In the 1980s, magazines and books containing BASIC code were widely available and all the mainstream home computers (Commodore PET, Atari, ZX Spectrum, BBC/Acorn etc) all came with BASIC interpreters.

For many kids born in the 80s, gaming meant consoles and on 90s PCs the hardware capabilities were ahead of the frameworks and game engines available for DIY game programming. These kids became the young consumers of the dotcom bubble: users of Geocities, Excite, Livejournal, MySpace learned how to build web pages, then learned how to make them non-static through server side programming (PHP4 was notable at this time) and client-side Javascript.

Musk was born in 1971, taught himself to program on a Commodore VIC-20 aged 10 and sold a game written in BASIC to a magazine at age 12. He dropped out of a PhD in energy physics at Stanford to start his first company in 1995, building websites for small businesses. When he says "many programmers", he means "many programmers like him". Classic rich white guy mistake.


----------



## electrico (May 18, 2017)

Although I also read comments about putting the idle engineers to work on improving the driving experience, instead of producing games.


----------



## brian_ (Feb 7, 2017)

I think this stuff is just stupid. Some idiot will (and probably already has) unlock this crap so it can be used while driving. If you want to play games while parked in your car, use your phone.



Emyr said:


> Musk was born in 1971, taught himself to program on a Commodore VIC-20 aged 10 and sold a game written in BASIC to a magazine at age 12. He dropped out of a PhD in energy physics at Stanford to start his first company in 1995, building websites for small businesses.
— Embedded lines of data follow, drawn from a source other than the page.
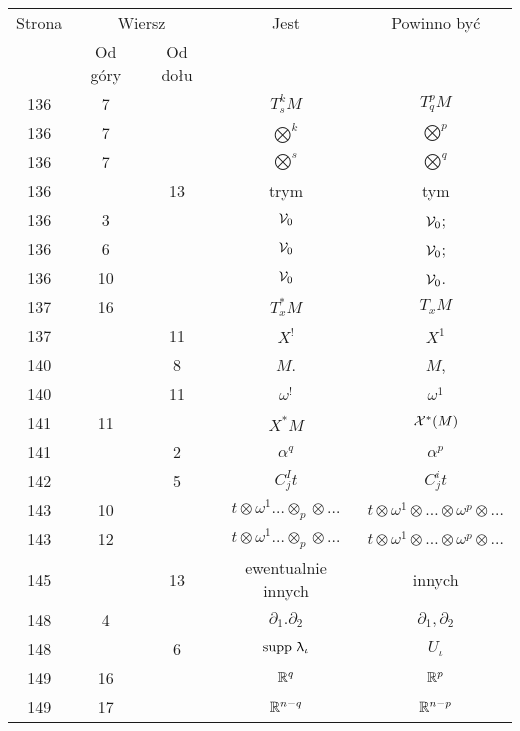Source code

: \documentclass[a4paper,11pt]{article}
\begin{document}
\begin{center}
  \begin{tabular}{|c|c|c|c|c|}
    \hline
    Strona & \multicolumn{2}{c|}{Wiersz} & Jest
                              & Powinno być \\ \cline{2-3}
    & Od góry & Od dołu & & \\
    \hline
    136 & \hphantom{0}7 & & $T^{ k }_{ s }M$ & $T^{ p }_{ q }M$ \\
    136 & \hphantom{0}7 & & $\bigotimes^{ k }$ & $\bigotimes^{ p }$ \\
    136 & \hphantom{0}7 & & $\bigotimes^{ s }$ & $\bigotimes^{ q }$ \\
    136 & & 13 & trym & tym \\
    136 & \hphantom{0}3 & & $\mathcal{V}_{ 0 }$ & $\mathcal{V}_{ 0 }$; \\
    136 & \hphantom{0}6 & & $\mathcal{V}_{ 0 }$ & $\mathcal{V}_{ 0 }$; \\
    136 & 10 & & $\mathcal{V}_{ 0 }$ & $\mathcal{V}_{ 0 }$. \\
    137 & 16 & & $T^{ * }_{ x }M$ & $T_{ x }M$ \\
    137 & & 11 & $X^{ ! }$ & $X^{ 1 }$ \\
    140 & & \hphantom{0}8 & $M$. & $M$, \\
    140 & & 11 & $\omega^{ ! }$ & $\omega^{ 1 }$ \\
    141 & 11 & & $X^{ * } M$ & $\mathcal{X}^{ * }( M )$ \\
    141 & & \hphantom{0}2 & $\alpha^{ q }$ & $\alpha^{ p }$ \\
    142 & & \hphantom{0}5 & $C^{ I }_{ j } t$ & $C^{ i }_{ j } t$ \\
    143 & 10 & & $t \otimes \omega^{ 1 } \ldots \otimes_{ p } \otimes \ldots$
           & $t \otimes \omega^{ 1 } \otimes \ldots \otimes \omega^{ p } \otimes \ldots$ \\
    143 & 12 & & $t \otimes \omega^{ 1 } \ldots \otimes_{ p } \otimes \ldots$
           & $t \otimes \omega^{ 1 } \otimes \ldots \otimes \omega^{ p } \otimes \ldots$ \\
    145 & & 13 & ewentualnie innych & innych \\
    148 & \hphantom{0}4 & & $\partial_{ 1 }.\partial_{ 2 }$ & $\partial_{ 1 }, \partial_{ 2 }$ \\
    148 & & \hphantom{0}6 & $\mathrm{supp}\,\, \uplambda_{ \iota }$ & $U_{ \iota }$ \\
    149 & 16 & & $\mathbb{R}^{ q }$ & $\mathbb{R}^{ p }$ \\
    149 & 17 & & $\mathbb{R}^{ n - q }$ & $\mathbb{R}^{ n - p }$ \\

\end{tabular}
\end{center}
\end{document}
When he says "many programmers", he means "many programmers like him". Classic rich white guy mistake.


Classic *human* mistake... in any economic class, ethnicity, or gender. "Everyone" usually means "everyone like me", or "everyone in the class which I think is against me" (the first one in this case).

I'm older than he is, rather than younger, but the narrow perspective is apparent either way.


----------



## brian_ (Feb 7, 2017)

electrico said:


> Although I also read comments about putting the idle engineers to work on improving the driving experience, instead of producing games.


My guess is that they use game production as an incentive, with those who are interested allowed to spend some fraction of their time on this, knowing that they are going to do something unproductive anyway (just like people "working" at desks worldwide are reading online forums right now).


----------



## Duncan (Dec 8, 2008)

brian_ said:


> My guess is that they use game production as an incentive, with those who are interested allowed to spend some fraction of their time on this, knowing that they are going to do something unproductive anyway (just like people "working" at desks worldwide are reading online forums right now).


And one good idea from a "time wasting forum" may end up saving millions

As an engineer I always felt that learning at work balanced out part of the time that I spent thinking about work problems when I wasn't at work


----------